WHAT THE EXERCISE ASKS: If a line of the data below holds the word "PostgreSQL", list it.

(Items listed in a dataset)

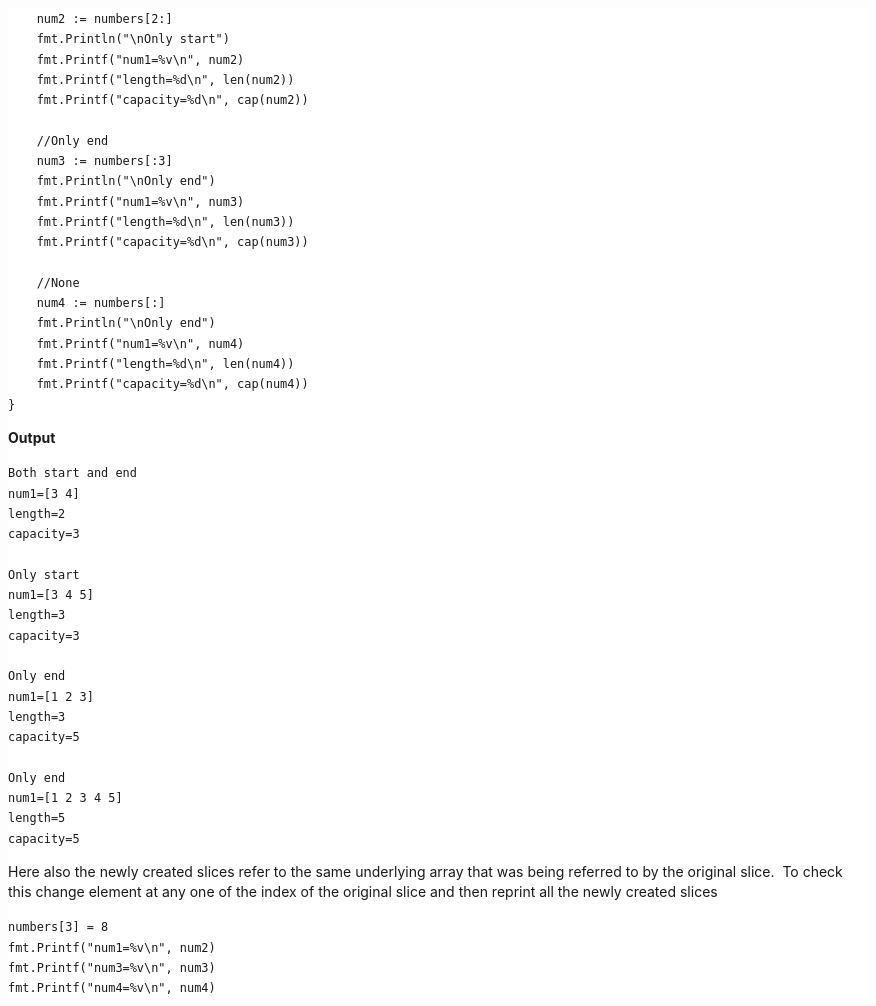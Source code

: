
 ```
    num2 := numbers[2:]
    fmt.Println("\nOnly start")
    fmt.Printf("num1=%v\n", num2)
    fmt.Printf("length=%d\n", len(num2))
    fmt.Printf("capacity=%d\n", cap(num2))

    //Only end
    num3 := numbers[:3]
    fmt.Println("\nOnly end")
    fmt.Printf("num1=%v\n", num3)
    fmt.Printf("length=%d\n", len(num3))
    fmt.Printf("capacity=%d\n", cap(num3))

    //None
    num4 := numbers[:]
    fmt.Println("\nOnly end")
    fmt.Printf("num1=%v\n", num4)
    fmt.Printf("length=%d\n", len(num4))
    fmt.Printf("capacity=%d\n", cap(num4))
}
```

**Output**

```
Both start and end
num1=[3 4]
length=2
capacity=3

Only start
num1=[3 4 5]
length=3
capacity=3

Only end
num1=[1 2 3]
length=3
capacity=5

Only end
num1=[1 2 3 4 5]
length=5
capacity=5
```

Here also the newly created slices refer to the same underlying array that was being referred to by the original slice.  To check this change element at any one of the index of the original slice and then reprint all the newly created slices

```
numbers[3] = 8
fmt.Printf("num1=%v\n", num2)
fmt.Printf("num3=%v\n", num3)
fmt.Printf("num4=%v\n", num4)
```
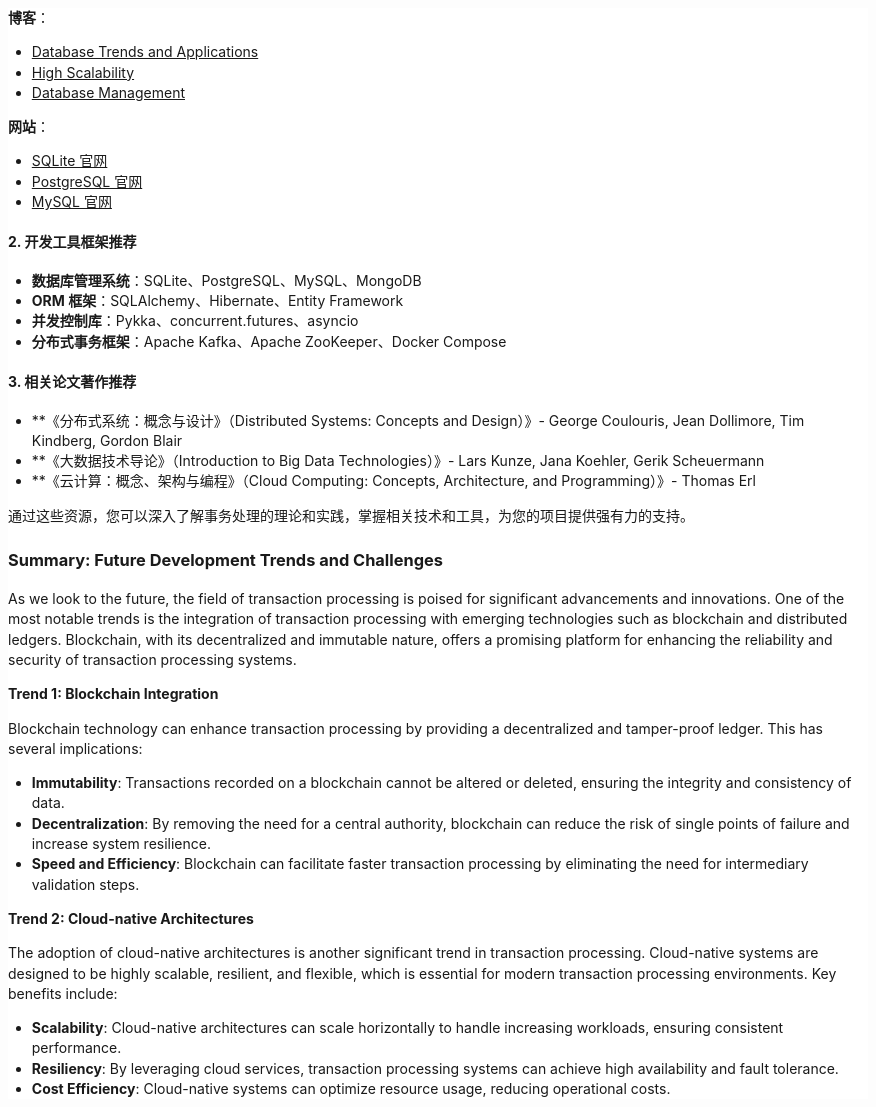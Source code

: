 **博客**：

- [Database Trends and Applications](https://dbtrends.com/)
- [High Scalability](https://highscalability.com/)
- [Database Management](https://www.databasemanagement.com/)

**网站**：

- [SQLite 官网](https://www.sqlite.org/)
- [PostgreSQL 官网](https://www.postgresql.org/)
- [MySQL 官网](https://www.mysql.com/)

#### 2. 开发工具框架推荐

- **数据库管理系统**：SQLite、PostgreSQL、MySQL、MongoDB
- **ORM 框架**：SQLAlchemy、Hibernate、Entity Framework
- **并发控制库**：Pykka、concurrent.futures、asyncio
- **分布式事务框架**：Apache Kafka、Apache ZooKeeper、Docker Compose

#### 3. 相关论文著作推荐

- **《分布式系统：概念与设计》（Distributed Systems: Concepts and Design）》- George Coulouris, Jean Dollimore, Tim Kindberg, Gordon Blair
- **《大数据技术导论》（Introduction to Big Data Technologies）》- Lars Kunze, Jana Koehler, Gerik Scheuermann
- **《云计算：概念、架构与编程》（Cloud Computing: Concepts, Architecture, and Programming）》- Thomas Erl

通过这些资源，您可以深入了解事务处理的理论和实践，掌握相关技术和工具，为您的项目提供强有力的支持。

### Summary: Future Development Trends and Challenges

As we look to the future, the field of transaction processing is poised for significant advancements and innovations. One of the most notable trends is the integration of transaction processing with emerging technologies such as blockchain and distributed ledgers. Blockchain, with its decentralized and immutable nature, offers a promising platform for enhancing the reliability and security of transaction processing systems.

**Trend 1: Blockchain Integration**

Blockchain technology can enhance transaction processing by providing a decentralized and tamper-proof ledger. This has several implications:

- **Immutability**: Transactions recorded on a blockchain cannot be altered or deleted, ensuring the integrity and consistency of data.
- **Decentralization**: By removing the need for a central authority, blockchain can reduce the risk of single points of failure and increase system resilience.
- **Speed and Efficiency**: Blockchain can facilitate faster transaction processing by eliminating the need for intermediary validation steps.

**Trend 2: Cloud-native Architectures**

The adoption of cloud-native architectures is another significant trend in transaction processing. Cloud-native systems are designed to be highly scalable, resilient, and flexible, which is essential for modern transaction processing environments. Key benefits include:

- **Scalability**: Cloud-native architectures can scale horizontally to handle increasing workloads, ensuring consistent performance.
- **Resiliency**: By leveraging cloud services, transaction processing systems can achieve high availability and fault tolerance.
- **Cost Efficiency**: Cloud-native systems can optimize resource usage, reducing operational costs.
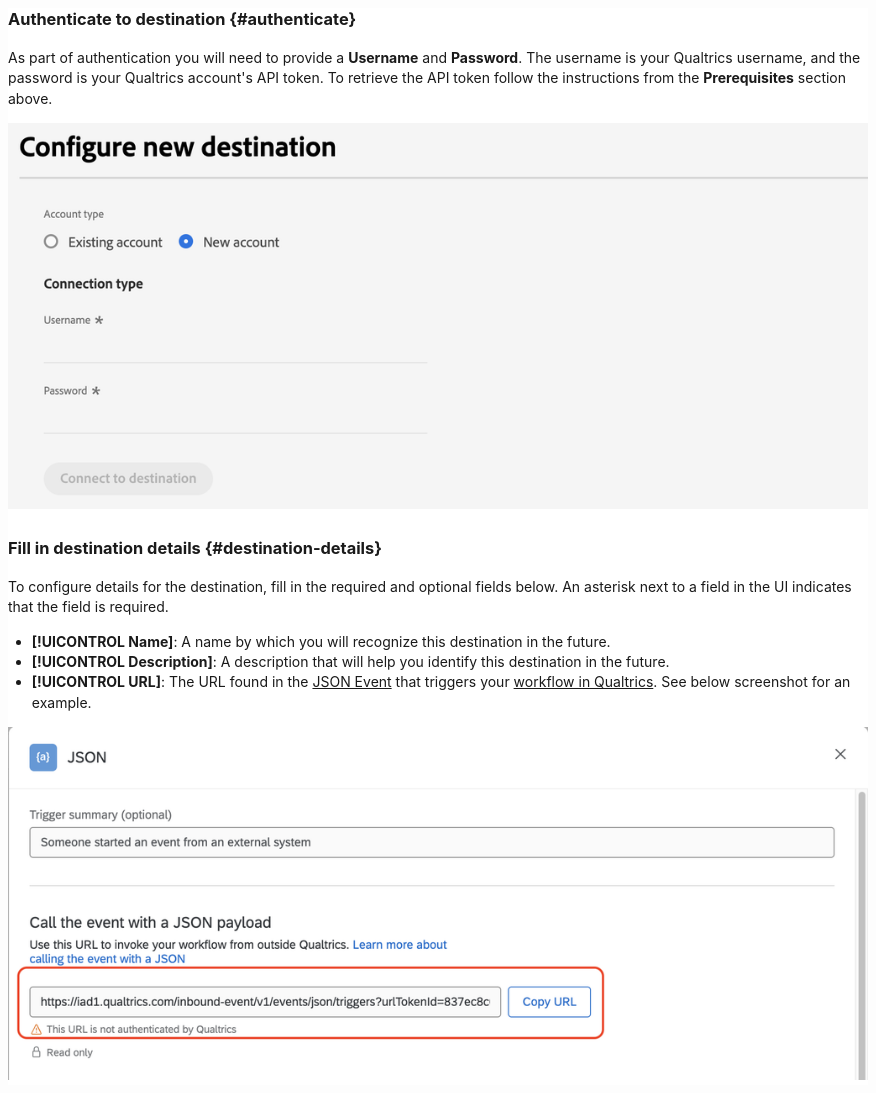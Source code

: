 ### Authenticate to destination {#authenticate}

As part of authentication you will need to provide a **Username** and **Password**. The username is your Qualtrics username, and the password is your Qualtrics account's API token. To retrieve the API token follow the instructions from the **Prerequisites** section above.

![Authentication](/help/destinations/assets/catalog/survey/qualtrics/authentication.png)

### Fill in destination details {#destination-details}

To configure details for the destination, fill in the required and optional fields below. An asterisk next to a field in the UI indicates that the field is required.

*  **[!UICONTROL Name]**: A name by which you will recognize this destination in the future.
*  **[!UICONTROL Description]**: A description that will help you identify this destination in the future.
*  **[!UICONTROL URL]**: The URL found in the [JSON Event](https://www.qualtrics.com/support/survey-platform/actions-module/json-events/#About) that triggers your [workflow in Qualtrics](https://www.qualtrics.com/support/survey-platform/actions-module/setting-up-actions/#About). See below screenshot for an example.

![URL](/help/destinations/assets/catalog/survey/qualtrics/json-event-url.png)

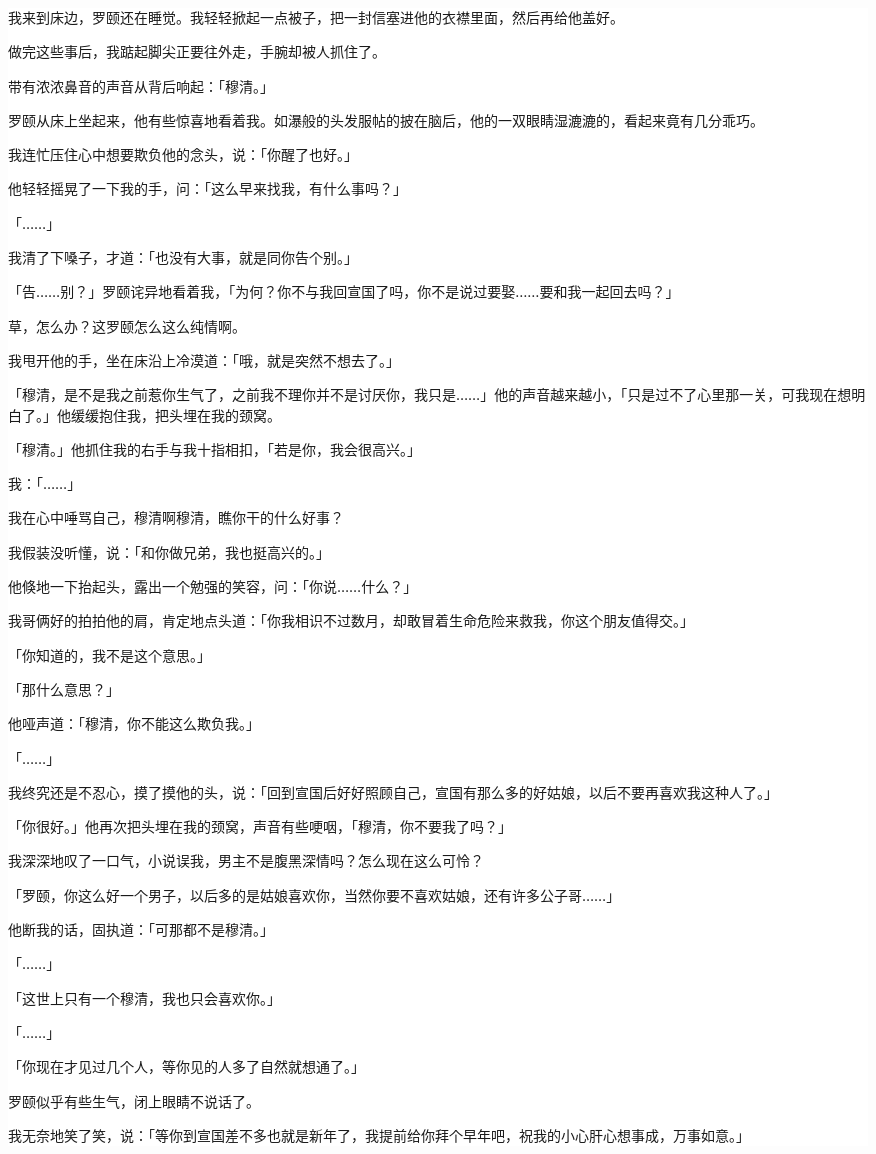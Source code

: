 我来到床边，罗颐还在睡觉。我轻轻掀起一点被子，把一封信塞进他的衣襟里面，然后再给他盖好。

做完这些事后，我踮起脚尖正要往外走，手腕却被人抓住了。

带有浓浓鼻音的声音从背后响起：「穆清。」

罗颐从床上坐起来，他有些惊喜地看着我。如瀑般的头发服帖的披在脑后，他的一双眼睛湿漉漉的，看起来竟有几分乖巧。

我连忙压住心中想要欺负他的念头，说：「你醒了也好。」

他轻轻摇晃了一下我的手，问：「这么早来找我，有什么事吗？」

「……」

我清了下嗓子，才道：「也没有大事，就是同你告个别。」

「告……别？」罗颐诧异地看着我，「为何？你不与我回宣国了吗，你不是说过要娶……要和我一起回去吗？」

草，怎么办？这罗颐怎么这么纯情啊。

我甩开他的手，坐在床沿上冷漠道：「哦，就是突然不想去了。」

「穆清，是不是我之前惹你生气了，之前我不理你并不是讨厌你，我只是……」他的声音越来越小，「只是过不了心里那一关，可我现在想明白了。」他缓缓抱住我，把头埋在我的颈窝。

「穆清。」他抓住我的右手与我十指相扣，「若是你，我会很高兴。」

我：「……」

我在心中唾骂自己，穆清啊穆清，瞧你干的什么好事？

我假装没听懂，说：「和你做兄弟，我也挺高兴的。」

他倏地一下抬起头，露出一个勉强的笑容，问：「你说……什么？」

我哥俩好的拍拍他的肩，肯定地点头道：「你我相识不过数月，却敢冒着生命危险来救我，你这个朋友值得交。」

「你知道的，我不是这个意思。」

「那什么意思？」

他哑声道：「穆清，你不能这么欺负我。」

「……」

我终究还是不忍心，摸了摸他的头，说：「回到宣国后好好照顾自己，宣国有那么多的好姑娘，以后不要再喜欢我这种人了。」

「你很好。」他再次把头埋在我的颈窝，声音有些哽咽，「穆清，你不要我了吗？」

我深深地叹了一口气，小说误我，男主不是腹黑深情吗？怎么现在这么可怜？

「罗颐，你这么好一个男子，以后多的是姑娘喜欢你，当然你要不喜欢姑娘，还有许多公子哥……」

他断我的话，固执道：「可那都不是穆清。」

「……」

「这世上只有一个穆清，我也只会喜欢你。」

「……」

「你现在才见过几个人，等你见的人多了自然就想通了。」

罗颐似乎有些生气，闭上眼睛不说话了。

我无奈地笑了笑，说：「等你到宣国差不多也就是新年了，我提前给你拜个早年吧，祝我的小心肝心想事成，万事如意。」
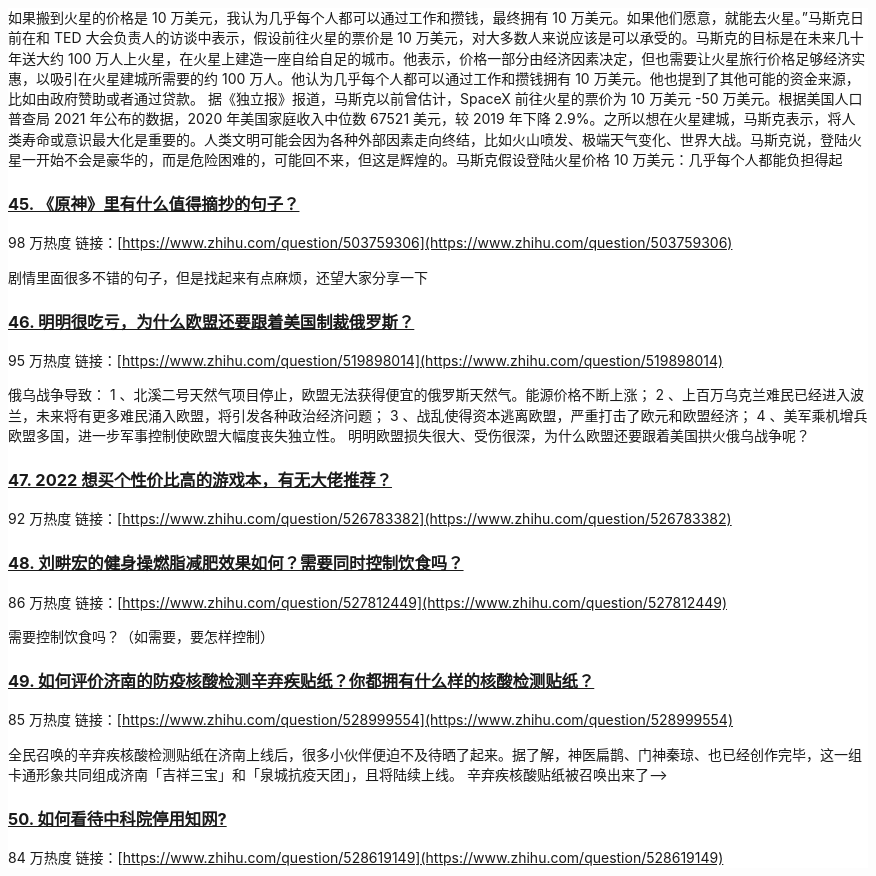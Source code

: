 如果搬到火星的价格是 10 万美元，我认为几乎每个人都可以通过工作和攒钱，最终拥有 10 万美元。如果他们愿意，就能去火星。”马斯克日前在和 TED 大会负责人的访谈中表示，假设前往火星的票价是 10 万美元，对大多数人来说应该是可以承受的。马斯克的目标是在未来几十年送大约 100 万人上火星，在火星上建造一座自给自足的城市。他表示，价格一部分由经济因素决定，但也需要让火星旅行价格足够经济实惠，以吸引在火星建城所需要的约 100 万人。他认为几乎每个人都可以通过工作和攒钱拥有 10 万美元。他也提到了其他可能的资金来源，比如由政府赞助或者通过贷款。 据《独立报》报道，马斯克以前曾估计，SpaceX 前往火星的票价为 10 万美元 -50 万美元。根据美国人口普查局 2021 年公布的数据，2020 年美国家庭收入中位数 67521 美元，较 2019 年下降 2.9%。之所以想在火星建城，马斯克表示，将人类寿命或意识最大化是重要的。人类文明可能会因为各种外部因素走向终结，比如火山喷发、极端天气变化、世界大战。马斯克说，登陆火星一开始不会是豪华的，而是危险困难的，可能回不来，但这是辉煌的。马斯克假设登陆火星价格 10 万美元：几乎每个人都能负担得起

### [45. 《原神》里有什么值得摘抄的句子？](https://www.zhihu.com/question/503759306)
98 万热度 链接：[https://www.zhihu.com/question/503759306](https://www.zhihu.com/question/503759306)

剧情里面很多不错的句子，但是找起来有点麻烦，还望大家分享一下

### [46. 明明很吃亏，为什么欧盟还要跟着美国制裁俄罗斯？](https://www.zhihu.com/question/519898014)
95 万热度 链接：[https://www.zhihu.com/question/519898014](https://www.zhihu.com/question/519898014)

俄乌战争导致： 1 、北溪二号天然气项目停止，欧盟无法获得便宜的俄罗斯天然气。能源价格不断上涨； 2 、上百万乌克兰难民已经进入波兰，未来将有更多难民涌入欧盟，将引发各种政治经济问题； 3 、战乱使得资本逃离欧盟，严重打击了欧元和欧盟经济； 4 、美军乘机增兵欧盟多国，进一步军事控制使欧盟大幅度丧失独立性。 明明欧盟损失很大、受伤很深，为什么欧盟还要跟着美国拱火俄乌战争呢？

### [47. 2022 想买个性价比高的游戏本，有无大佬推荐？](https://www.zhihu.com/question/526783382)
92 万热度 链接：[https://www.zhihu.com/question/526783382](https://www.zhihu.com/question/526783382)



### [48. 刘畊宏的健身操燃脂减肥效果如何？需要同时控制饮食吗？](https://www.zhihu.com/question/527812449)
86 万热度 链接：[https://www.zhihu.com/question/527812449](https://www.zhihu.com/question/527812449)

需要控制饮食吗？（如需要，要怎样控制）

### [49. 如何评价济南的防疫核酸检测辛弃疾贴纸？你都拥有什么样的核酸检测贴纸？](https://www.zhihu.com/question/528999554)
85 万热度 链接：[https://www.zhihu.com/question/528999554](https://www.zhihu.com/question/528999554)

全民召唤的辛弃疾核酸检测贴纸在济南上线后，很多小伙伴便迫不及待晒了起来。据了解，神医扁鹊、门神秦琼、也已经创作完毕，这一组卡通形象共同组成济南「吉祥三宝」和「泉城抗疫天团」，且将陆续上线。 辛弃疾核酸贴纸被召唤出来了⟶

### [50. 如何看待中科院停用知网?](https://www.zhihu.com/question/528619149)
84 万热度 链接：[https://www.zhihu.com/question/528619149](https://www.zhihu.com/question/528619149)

EXERCISE RESPONSE:
- [PostgreSQL 官网](https://www.postgresql.org/)
- **数据库管理系统**：SQLite、PostgreSQL、MySQL、MongoDB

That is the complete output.